On the Universal Social Charge, Mr Noonan said: “Everyone agrees that the recovery is in place but it has not reached every home in the country. We will do that by abolishing the USC by 2020.”
He said that high personal taxes were bad for job creation and economic growth and that is why Fine Gael would abolish the USC.
Minister of State Simon Harris showed examples on the new online calculator of how Fine Gael’s policies would help taxpayers have more money in their pockets.
On his finance portfolio, Mr Noonan said: “You can’t stand still in managing an economy.
“There are a lot of Chicken Licken economists who say the sky is always going to fall in. If you believe the sky is going to fall in you will be totally paralysed and you won't do anything.”
He said that as minister, he had to identify the risk, put a number on it and then plan for the country based on an assessment of risk.
Asked about his involvement in the campaign to date, he said: “We have had a plan about the participation of ministers and I have done three major interviews.”
And responding to an assertion by Sinn Féin finance spokesperson Pearse Doherty that the minister had under-calculated the cost of abolishing the USC by €500m, Mr Noonan said: “Pearse Doherty is wrong. There is no point in making an assertion without being able to prove it.
“Pearse’s problem is that he got his maths grinds, or wherever he learned his maths, at the Gerry Adams maths school.”
On healthcare, Mr Harris asked how Sinn Féin was going to attract more doctors here when the party was proposing a marginal tax rate that is about 15% higher than it is in the North.
Mr Noonan also criticised Sinn Féin’s proposals for changing the tax rates on pension contributions. He said that would involve heavy impositions on people on average incomes as well as those on over €100,000.
Mr Noonan added that Sinn Féin was pretending that tax changes would only apply to those on over €100,000. He asserted that under the Sinn Féin plan anyone on over €19,000 would continue to pay USC.

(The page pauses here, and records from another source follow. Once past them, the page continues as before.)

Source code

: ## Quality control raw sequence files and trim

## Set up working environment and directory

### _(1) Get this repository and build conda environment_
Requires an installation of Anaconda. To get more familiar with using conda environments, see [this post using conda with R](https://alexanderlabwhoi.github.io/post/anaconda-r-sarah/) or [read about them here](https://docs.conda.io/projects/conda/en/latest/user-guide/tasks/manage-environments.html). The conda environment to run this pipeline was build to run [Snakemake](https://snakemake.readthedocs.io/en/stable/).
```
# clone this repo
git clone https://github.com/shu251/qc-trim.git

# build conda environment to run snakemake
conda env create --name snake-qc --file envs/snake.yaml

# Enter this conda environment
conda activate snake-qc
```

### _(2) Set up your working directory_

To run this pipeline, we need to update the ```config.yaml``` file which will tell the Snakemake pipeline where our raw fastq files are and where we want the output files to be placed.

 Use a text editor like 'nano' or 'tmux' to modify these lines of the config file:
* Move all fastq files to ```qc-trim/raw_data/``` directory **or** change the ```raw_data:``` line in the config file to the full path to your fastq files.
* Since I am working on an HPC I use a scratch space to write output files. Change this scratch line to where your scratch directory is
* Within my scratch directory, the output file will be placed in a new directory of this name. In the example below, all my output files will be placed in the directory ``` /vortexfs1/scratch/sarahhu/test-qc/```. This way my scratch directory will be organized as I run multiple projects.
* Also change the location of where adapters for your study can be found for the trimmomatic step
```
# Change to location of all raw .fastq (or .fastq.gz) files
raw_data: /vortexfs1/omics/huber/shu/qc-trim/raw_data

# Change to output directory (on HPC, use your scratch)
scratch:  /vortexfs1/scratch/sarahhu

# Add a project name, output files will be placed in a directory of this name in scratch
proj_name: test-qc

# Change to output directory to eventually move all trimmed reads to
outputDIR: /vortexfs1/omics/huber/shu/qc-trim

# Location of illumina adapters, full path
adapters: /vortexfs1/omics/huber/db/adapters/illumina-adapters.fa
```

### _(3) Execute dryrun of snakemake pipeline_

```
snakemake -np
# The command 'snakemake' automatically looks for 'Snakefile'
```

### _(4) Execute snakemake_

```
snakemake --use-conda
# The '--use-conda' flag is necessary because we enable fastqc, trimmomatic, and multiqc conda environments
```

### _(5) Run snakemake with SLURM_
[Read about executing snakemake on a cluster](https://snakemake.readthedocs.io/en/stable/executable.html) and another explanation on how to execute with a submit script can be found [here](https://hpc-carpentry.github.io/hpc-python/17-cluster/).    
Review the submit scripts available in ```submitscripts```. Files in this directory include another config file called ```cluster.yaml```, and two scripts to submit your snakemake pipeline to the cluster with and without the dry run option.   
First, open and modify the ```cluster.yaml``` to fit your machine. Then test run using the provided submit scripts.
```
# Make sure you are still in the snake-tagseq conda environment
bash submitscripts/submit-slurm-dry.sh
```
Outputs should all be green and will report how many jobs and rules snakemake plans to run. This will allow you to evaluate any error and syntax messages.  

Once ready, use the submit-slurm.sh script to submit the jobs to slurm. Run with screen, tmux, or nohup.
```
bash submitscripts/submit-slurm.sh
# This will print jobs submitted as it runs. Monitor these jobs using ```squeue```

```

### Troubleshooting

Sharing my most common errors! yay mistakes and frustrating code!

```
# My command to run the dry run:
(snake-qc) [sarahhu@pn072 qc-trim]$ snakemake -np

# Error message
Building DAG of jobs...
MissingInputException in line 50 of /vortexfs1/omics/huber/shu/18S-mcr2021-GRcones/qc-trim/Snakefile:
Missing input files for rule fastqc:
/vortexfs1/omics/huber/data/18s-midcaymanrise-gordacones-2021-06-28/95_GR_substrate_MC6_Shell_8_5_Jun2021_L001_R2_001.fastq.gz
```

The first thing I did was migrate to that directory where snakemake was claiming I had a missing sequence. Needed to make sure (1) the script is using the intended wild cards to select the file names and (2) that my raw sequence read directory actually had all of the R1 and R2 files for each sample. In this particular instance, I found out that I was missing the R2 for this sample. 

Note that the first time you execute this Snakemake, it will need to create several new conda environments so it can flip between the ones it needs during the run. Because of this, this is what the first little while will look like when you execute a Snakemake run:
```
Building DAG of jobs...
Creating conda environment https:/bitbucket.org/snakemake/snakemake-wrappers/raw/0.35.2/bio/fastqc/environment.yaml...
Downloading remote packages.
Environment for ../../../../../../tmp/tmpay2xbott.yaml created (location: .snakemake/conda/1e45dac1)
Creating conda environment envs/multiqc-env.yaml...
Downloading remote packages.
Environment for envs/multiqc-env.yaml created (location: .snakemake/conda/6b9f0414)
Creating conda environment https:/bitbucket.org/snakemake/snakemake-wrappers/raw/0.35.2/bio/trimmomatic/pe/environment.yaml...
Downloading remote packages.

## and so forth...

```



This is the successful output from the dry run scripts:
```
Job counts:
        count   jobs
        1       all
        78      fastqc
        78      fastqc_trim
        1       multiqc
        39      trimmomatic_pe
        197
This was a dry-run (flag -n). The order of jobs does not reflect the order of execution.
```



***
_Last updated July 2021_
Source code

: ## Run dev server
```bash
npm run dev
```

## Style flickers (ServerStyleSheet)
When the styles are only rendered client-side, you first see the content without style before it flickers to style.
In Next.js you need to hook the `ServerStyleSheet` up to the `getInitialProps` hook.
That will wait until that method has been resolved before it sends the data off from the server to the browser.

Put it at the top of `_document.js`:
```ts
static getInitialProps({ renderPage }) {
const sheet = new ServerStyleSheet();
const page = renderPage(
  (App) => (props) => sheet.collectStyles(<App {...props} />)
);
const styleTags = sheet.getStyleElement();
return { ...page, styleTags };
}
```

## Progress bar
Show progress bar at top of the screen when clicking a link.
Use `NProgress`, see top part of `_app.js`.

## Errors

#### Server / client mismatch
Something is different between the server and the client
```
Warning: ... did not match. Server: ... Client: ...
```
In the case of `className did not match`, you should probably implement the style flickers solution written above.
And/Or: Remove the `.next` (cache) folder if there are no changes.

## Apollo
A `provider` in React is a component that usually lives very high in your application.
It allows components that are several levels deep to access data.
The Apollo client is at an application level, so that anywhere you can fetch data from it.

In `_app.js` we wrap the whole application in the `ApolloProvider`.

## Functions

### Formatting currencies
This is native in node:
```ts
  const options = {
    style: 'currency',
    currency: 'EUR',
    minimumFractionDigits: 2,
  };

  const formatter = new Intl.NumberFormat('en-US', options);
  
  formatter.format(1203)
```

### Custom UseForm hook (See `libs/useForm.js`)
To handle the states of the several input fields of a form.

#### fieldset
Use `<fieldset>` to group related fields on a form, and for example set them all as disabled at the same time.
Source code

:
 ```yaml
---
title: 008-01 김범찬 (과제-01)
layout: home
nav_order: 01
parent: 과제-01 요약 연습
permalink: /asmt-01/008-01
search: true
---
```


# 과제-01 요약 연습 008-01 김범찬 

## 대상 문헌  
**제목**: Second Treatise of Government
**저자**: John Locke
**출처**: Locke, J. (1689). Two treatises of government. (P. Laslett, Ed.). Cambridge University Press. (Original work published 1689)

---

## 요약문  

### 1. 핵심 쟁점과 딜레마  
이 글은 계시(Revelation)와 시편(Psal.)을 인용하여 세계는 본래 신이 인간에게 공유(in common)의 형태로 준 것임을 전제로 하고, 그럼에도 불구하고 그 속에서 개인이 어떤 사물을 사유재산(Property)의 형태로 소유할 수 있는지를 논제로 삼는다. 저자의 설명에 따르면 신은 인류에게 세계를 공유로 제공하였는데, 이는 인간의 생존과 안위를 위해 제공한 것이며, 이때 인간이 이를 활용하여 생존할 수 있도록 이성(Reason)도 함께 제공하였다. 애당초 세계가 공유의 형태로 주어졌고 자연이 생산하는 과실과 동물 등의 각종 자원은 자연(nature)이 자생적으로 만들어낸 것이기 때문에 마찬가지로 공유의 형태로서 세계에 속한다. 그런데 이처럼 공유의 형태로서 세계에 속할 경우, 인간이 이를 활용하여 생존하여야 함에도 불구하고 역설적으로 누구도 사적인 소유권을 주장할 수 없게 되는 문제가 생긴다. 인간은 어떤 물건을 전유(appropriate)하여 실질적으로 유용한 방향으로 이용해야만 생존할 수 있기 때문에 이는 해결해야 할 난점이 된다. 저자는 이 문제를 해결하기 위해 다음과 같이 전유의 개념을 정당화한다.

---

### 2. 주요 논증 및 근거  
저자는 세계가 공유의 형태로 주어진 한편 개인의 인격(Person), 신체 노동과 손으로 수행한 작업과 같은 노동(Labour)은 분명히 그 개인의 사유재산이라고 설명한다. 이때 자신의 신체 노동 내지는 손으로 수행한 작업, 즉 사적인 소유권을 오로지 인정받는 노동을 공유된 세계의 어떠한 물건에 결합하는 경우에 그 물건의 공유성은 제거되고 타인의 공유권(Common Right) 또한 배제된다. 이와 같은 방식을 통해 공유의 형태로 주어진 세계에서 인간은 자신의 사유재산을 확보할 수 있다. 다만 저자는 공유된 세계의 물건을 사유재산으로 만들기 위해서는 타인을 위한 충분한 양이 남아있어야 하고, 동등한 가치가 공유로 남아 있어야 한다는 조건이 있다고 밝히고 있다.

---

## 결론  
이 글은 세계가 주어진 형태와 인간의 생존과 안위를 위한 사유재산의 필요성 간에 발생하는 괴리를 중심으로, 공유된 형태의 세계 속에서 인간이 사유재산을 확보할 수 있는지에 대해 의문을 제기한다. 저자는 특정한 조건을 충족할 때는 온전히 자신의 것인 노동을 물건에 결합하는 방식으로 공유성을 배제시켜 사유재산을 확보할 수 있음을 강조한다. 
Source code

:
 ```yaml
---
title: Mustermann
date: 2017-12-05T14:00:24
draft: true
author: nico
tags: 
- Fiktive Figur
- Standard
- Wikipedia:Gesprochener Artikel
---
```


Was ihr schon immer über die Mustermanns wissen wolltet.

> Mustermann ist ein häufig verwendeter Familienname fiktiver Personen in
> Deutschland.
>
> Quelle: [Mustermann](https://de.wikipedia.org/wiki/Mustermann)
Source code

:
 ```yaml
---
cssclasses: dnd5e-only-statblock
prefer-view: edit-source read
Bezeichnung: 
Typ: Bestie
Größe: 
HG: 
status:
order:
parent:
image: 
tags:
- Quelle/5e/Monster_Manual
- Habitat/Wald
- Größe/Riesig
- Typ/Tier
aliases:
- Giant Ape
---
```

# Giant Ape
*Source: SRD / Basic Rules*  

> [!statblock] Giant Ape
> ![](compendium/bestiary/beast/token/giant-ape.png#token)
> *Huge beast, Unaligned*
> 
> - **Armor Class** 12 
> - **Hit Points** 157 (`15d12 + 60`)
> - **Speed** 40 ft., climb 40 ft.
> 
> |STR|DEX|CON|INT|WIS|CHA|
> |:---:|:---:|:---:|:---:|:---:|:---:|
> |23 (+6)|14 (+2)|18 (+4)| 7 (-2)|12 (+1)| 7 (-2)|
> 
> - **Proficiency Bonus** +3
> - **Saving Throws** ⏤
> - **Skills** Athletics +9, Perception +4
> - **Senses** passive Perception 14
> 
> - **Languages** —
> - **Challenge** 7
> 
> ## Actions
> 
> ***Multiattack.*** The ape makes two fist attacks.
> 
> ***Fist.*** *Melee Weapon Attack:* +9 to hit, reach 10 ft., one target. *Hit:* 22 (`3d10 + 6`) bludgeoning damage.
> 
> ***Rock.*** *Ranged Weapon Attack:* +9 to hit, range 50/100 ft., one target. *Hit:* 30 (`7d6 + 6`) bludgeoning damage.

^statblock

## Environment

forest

Mr Noonan said: “We are not into auction politics. Our total costs is about half the cost of what Fianna Fáil did in the five budgets before the crisis.”
On lighter matters, when asked if he regretted rolling out the red carpet for Donald Trump in May 2014, he said that he was asked by Shannon Airport officials to meet the US presidential candidate.
Asked if he would do it again for Mr Trump, Mr Noonan joked: “I suppose I'd have to if he was President.”